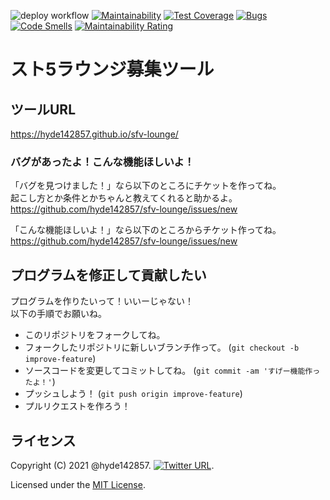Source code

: ![deploy workflow](https://github.com/hyde142857/sfv-lounge/workflows/deploy/badge.svg)
[![Maintainability](https://api.codeclimate.com/v1/badges/1074fcf087537aeda12e/maintainability)](https://codeclimate.com/github/hyde142857/sfv-lounge/maintainability)
[![Test Coverage](https://api.codeclimate.com/v1/badges/1074fcf087537aeda12e/test_coverage)](https://codeclimate.com/github/hyde142857/sfv-lounge/test_coverage)
[![Bugs](https://sonarcloud.io/api/project_badges/measure?project=hyde142857_sfv-lounge&metric=bugs)](https://sonarcloud.io/summary/new_code?id=hyde142857_sfv-lounge)
[![Code Smells](https://sonarcloud.io/api/project_badges/measure?project=hyde142857_sfv-lounge&metric=code_smells)](https://sonarcloud.io/summary/new_code?id=hyde142857_sfv-lounge)
[![Maintainability Rating](https://sonarcloud.io/api/project_badges/measure?project=hyde142857_sfv-lounge&metric=sqale_rating)](https://sonarcloud.io/summary/new_code?id=hyde142857_sfv-lounge)

# スト5ラウンジ募集ツール

## ツールURL

https://hyde142857.github.io/sfv-lounge/

### バグがあったよ！こんな機能ほしいよ！

「バグを見つけました！」なら以下のところにチケットを作ってね。  
起こし方とか条件とかちゃんと教えてくれると助かるよ。  
https://github.com/hyde142857/sfv-lounge/issues/new

「こんな機能ほしいよ！」なら以下のところからチケット作ってね。  
https://github.com/hyde142857/sfv-lounge/issues/new

## プログラムを修正して貢献したい
プログラムを作りたいって！いいーじゃない！  
以下の手順でお願いね。

- このリポジトリをフォークしてね。
- フォークしたリポジトリに新しいブランチ作って。 (`git checkout -b improve-feature`)
- ソースコードを変更してコミットしてね。 (`git commit -am 'すげー機能作ったよ！'`)
- プッシュしよう！ (`git push origin improve-feature`)
- プルリクエストを作ろう！ 

## ライセンス

Copyright (C) 2021 @hyde142857.  [![Twitter URL](https://img.shields.io/twitter/url/https/twitter.com/bukotsunikki.svg?style=social&label=Follow%20%40hyde142857)](https://twitter.com/hyde142857).

Licensed under the [MIT License](LICENSE).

━━━━━━━━━━━━━━━━━━━━━━━━━━━━━━

**Work request:**
Exclude the pictures and give back the rest of the data above exactly as written.

**Solution to this task:**
Source code

: ![deploy workflow](https://github.com/hyde142857/sfv-lounge/workflows/deploy/badge.svg)
[![Maintainability](https://api.codeclimate.com/v1/badges/1074fcf087537aeda12e/maintainability)](https://codeclimate.com/github/hyde142857/sfv-lounge/maintainability)
[![Test Coverage](https://api.codeclimate.com/v1/badges/1074fcf087537aeda12e/test_coverage)](https://codeclimate.com/github/hyde142857/sfv-lounge/test_coverage)
[![Bugs](https://sonarcloud.io/api/project_badges/measure?project=hyde142857_sfv-lounge&metric=bugs)](https://sonarcloud.io/summary/new_code?id=hyde142857_sfv-lounge)
[![Code Smells](https://sonarcloud.io/api/project_badges/measure?project=hyde142857_sfv-lounge&metric=code_smells)](https://sonarcloud.io/summary/new_code?id=hyde142857_sfv-lounge)
[![Maintainability Rating](https://sonarcloud.io/api/project_badges/measure?project=hyde142857_sfv-lounge&metric=sqale_rating)](https://sonarcloud.io/summary/new_code?id=hyde142857_sfv-lounge)

# スト5ラウンジ募集ツール

## ツールURL

https://hyde142857.github.io/sfv-lounge/

### バグがあったよ！こんな機能ほしいよ！

「バグを見つけました！」なら以下のところにチケットを作ってね。  
起こし方とか条件とかちゃんと教えてくれると助かるよ。  
https://github.com/hyde142857/sfv-lounge/issues/new

「こんな機能ほしいよ！」なら以下のところからチケット作ってね。  
https://github.com/hyde142857/sfv-lounge/issues/new

## プログラムを修正して貢献したい
プログラムを作りたいって！いいーじゃない！  
以下の手順でお願いね。

- このリポジトリをフォークしてね。
- フォークしたリポジトリに新しいブランチ作って。 (`git checkout -b improve-feature`)
- ソースコードを変更してコミットしてね。 (`git commit -am 'すげー機能作ったよ！'`)
- プッシュしよう！ (`git push origin improve-feature`)
- プルリクエストを作ろう！ 

## ライセンス

Copyright (C) 2021 @hyde142857.  [![Twitter URL](https://img.shields.io/twitter/url/https/twitter.com/bukotsunikki.svg?style=social&label=Follow%20%40hyde142857)](https://twitter.com/hyde142857).

Licensed under the [MIT License](LICENSE).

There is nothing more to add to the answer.